Coinbase has asked a US appeals court to rule on whether the crypto trading activity on its platform should be subject to securities laws.
In a court filing Tuesday, lawyers for Coinbase urged the Second Court of Appeals to hear its case, arguing that it “provides the best opportunity to decide the fundamental legal question of how to treat secondary trading in digital assets.”
“This case calls for the court’s immediate attention,” lawyers for Coinbase wrote in their petition. “Whether secondary market digital asset trading falls under the federal securities laws is an issue of enormous importance to the crypto industry, consumers, financial institutions and lower courts in need of guidance. This case presents an ideal vehicle to address this issue and provide clear rules for this multi-billion-dollar industry.”
Coinbase argued that crypto trading on its platform shouldn’t actually trigger federal securities laws because secondary crypto transactions don’t meet all the prongs of the Howey test, the long-standing legal framework used to determine what qualifies as an “investment contract.” Because buyers and sellers on Coinbase’s platform are matched in a blind bid-ask system and are therefore anonymous to each other, there can be no joint business between them, the filing said.
The exchange’s petition comes two weeks after the Southern District of New York (SDNY) issued a rare stay in the US Securities and Exchange Commission’s (SEC) case against Coinbase, giving Coinbase time to appeal to a higher court for clarity.
The SEC sued Coinbase in June 2023 for allegedly operating as an unregistered securities exchange, broker and clearing agency. When Coinbase tried to have the case dismissed, the district judge overseeing the case rejected its motion, finding that the SEC had made a “plausible” argument that the exchange violated federal securities laws. On Jan. 7, the judge referred the issue to a higher court, writing “conflicting decisions on important legal issues necessitate the Second Circuit’s guidance.”
The SEC’s case against Coinbase will be put on hold while the exchange seeks answers from the Second Circuit.
On the same day Coinbase’s petition was filed, the SEC — now under the leadership of Republican Acting Chairman Mark Uyeda — announced the formation of a crypto task force headed by crypto-friendly Commissioner Hester Peirce. The move signals a shift away from the agency’s “regulation by enforcement” approach to crypto under former chairman Gary Gensler.

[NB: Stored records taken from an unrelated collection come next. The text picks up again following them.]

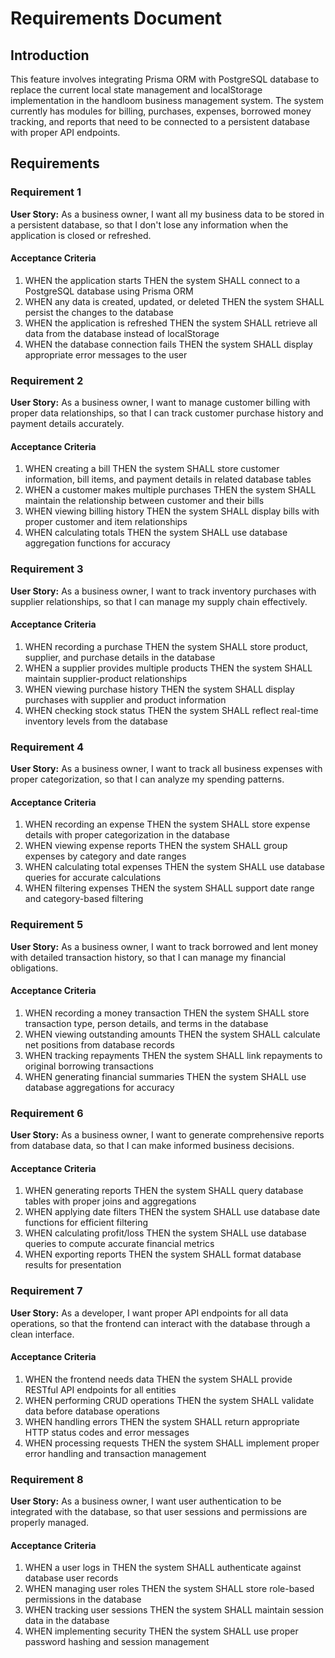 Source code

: # Requirements Document

## Introduction

This feature involves integrating Prisma ORM with PostgreSQL database to replace the current local state management and localStorage implementation in the handloom business management system. The system currently has modules for billing, purchases, expenses, borrowed money tracking, and reports that need to be connected to a persistent database with proper API endpoints.

## Requirements

### Requirement 1

**User Story:** As a business owner, I want all my business data to be stored in a persistent database, so that I don't lose any information when the application is closed or refreshed.

#### Acceptance Criteria

1. WHEN the application starts THEN the system SHALL connect to a PostgreSQL database using Prisma ORM
2. WHEN any data is created, updated, or deleted THEN the system SHALL persist the changes to the database
3. WHEN the application is refreshed THEN the system SHALL retrieve all data from the database instead of localStorage
4. WHEN the database connection fails THEN the system SHALL display appropriate error messages to the user

### Requirement 2

**User Story:** As a business owner, I want to manage customer billing with proper data relationships, so that I can track customer purchase history and payment details accurately.

#### Acceptance Criteria

1. WHEN creating a bill THEN the system SHALL store customer information, bill items, and payment details in related database tables
2. WHEN a customer makes multiple purchases THEN the system SHALL maintain the relationship between customer and their bills
3. WHEN viewing billing history THEN the system SHALL display bills with proper customer and item relationships
4. WHEN calculating totals THEN the system SHALL use database aggregation functions for accuracy

### Requirement 3

**User Story:** As a business owner, I want to track inventory purchases with supplier relationships, so that I can manage my supply chain effectively.

#### Acceptance Criteria

1. WHEN recording a purchase THEN the system SHALL store product, supplier, and purchase details in the database
2. WHEN a supplier provides multiple products THEN the system SHALL maintain supplier-product relationships
3. WHEN viewing purchase history THEN the system SHALL display purchases with supplier and product information
4. WHEN checking stock status THEN the system SHALL reflect real-time inventory levels from the database

### Requirement 4

**User Story:** As a business owner, I want to track all business expenses with proper categorization, so that I can analyze my spending patterns.

#### Acceptance Criteria

1. WHEN recording an expense THEN the system SHALL store expense details with proper categorization in the database
2. WHEN viewing expense reports THEN the system SHALL group expenses by category and date ranges
3. WHEN calculating total expenses THEN the system SHALL use database queries for accurate calculations
4. WHEN filtering expenses THEN the system SHALL support date range and category-based filtering

### Requirement 5

**User Story:** As a business owner, I want to track borrowed and lent money with detailed transaction history, so that I can manage my financial obligations.

#### Acceptance Criteria

1. WHEN recording a money transaction THEN the system SHALL store transaction type, person details, and terms in the database
2. WHEN viewing outstanding amounts THEN the system SHALL calculate net positions from database records
3. WHEN tracking repayments THEN the system SHALL link repayments to original borrowing transactions
4. WHEN generating financial summaries THEN the system SHALL use database aggregations for accuracy

### Requirement 6

**User Story:** As a business owner, I want to generate comprehensive reports from database data, so that I can make informed business decisions.

#### Acceptance Criteria

1. WHEN generating reports THEN the system SHALL query database tables with proper joins and aggregations
2. WHEN applying date filters THEN the system SHALL use database date functions for efficient filtering
3. WHEN calculating profit/loss THEN the system SHALL use database queries to compute accurate financial metrics
4. WHEN exporting reports THEN the system SHALL format database results for presentation

### Requirement 7

**User Story:** As a developer, I want proper API endpoints for all data operations, so that the frontend can interact with the database through a clean interface.

#### Acceptance Criteria

1. WHEN the frontend needs data THEN the system SHALL provide RESTful API endpoints for all entities
2. WHEN performing CRUD operations THEN the system SHALL validate data before database operations
3. WHEN handling errors THEN the system SHALL return appropriate HTTP status codes and error messages
4. WHEN processing requests THEN the system SHALL implement proper error handling and transaction management

### Requirement 8

**User Story:** As a business owner, I want user authentication to be integrated with the database, so that user sessions and permissions are properly managed.

#### Acceptance Criteria

1. WHEN a user logs in THEN the system SHALL authenticate against database user records
2. WHEN managing user roles THEN the system SHALL store role-based permissions in the database
3. WHEN tracking user sessions THEN the system SHALL maintain session data in the database
4. WHEN implementing security THEN the system SHALL use proper password hashing and session management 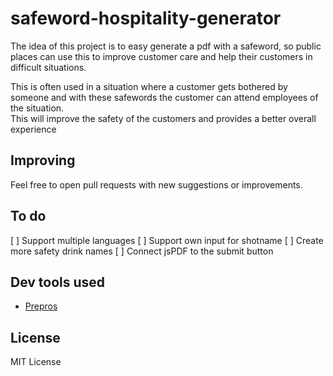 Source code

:# safeword-hospitality-generator
The idea of this project is to easy generate a pdf with a safeword, so public places can use
this to improve customer care and help their customers in difficult situations.

This is often used in a situation where a customer gets bothered by someone and with these safewords the customer can attend employees of the situation.  
This will improve the safety of the customers and provides a better overall experience

## Improving
Feel free to open pull requests with new suggestions or improvements.

## To do
[ ] Support multiple languages
[ ] Support own input for shotname
[ ] Create more safety drink names
[ ] Connect jsPDF to the submit button

## Dev tools used
- [Prepros](https://prepros.io/)

## License 
MIT License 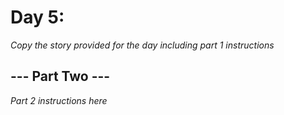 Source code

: # Day 5: <Insert Title Here> #
_Copy the story provided for the day including part 1 instructions_

## --- Part Two --- ##
_Part 2 instructions here_ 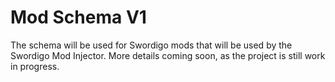 # Mod Schema V1
The schema will be used for Swordigo mods that will be used by the Swordigo Mod Injector. More details coming soon, as the project is still work in progress.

“To date, the SEC has primarily relied on enforcement actions to regulate crypto retroactively and reactively, often adopting untested legal interpretations along the way,” the SEC said in a statement. “Clarity about who must register and practical solutions for those seeking to register have been elusive. The result has been confusion about what is legal, creating an environment hostile to innovation and conducive to fraud. The SEC can do better.”